6 points, SCA Band 2, 0.125 EFTSL

FacultyFaculty of Engineering
OfferedClayton First semester 2010 (Day)
Clayton Second semester 2010 (Day)
Sunway Second semester 2010 (Day)
Coordinator(s)J Carberry/L Yeo (Clayton); K T Boon Thong (M'sia)


This unit develops the students' physical understanding of the bases of fluid flow and translates that into the ability to formulate and solve problems. It covers the topics of basic concepts and fluid properties, hydrostatics, control volume analysis, the Bernoulli equation, pipe flow and pumps, non-Newtonian flow, dimensional analysis, boundary layers, fluid forces in flow - lift and drag, and vehicle aerodynamics.


To be able to formulate and analyse hydraulics problems in fluids and to be able to calculate the forces on bodies in a quiescent fluid, including the effects of buoyancy. To be able to calculate forces on bodies in fluids undergoing rigid body motion.Use control volumes to predict fluid behaviour with particular regard to the principles of continuity, momentum and energy, and the Bernoulli equation. Use dimensional analysis and modelling to plan experiments, to present results meaningfully and to predict prototype performance. Calculate lift and drag forces for bodies subjected to fluid motion. Compute flow rates and pressure drops in pipe networks under steady state conditions. Understand the typical operation and applications of Pumps, Fans, Compressors and Turbines, their capabilities and limitations, and operating parameters that significantly affect performance. To be able to select the appropriate pump or fan for a particular pipe network and flow. To classify non-Newtonian Fluids, use constitutive equations for these fluids to predict pressure drops in different flows Calculate the lift and drag on vehicles of different geometries travelling at a variety of speeds and to determine the consequent effect on fuel consumption. Carry out simple experiments relating to fluid properties and flow behaviour. To be able to solve problems by defining the problem using the discipline theory taught and applying mathematical and other methods taught throughout the curriculum.

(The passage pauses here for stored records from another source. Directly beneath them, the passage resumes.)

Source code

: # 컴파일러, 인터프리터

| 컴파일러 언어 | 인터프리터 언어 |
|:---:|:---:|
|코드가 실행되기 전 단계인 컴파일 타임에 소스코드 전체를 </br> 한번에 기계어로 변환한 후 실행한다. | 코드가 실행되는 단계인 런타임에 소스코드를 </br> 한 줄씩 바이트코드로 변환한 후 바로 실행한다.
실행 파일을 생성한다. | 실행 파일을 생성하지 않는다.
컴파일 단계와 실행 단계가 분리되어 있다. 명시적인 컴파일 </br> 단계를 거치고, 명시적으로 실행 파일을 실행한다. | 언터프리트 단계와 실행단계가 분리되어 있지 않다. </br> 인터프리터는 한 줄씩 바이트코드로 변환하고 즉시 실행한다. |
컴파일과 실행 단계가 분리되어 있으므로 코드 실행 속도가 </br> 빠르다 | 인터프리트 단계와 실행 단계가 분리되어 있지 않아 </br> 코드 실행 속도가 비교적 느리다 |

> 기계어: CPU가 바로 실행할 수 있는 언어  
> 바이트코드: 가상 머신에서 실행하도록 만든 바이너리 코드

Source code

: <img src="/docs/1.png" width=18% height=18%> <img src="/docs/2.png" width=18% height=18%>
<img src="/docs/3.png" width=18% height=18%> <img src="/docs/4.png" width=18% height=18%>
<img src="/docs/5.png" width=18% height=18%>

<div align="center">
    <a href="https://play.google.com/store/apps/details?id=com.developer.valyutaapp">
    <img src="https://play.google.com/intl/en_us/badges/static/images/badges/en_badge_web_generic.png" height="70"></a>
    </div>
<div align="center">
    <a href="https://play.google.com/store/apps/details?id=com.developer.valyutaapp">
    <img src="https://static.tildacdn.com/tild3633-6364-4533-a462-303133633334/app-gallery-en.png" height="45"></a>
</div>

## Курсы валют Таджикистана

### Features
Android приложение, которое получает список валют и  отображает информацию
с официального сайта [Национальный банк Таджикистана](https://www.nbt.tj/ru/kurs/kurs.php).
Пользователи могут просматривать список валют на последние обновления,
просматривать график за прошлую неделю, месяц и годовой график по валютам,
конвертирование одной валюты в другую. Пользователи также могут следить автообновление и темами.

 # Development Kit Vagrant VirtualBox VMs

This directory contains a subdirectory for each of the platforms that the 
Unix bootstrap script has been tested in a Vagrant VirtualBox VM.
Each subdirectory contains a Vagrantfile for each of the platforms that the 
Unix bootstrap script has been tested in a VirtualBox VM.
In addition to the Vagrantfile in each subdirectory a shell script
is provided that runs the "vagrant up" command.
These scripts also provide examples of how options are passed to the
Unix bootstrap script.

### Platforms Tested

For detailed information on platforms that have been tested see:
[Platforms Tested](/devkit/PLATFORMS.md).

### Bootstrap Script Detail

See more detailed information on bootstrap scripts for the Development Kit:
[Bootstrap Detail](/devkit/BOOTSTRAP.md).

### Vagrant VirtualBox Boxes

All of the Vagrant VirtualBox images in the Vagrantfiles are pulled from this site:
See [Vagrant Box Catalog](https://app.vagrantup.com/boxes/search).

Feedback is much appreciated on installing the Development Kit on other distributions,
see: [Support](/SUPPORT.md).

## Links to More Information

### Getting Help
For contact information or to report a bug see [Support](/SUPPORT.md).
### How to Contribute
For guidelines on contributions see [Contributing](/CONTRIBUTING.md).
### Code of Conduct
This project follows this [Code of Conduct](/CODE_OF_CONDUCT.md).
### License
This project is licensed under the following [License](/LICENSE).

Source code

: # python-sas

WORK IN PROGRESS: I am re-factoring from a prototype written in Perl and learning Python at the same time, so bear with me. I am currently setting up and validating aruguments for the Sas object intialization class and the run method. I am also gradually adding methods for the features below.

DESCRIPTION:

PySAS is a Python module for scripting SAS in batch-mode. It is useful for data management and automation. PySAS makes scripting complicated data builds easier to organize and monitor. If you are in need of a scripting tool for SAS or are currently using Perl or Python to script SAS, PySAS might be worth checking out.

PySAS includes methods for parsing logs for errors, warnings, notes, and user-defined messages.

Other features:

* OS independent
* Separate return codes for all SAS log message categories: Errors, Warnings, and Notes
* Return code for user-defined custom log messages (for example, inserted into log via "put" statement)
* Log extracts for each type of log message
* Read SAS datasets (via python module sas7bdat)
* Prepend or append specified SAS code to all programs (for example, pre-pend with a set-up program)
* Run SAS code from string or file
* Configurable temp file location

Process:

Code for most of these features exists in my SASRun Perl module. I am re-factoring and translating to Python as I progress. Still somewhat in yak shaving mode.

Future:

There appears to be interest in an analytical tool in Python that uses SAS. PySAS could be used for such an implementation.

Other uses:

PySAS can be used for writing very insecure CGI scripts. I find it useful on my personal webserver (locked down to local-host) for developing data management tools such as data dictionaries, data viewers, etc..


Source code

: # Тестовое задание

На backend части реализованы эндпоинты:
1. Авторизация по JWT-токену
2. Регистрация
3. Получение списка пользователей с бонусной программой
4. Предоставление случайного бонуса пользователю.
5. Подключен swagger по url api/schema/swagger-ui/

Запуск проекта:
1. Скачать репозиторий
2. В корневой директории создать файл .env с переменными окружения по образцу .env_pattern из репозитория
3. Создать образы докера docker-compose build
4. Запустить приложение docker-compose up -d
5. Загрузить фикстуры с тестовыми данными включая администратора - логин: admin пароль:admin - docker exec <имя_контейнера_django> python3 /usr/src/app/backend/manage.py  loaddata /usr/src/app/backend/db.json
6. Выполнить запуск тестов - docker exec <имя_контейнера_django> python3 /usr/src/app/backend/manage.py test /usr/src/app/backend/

Tests, tutorials and laboratory assignments: 30%
Examination (3 hours): 70%
Students are required to achieve at least 45% in the total continuous assessment component (assignments, tests, mid-semester exams, laboratory reports) and at least 45% in the final examination component. Students faiing to achieve this requirement will be given a maximum of 44% in the unit.

Chief examiner(s)

Professor Mark Thompson

Contact hours

3 Lecture hours, 3 hours of laboratory/problem solving classes and 6 hours of private study per week.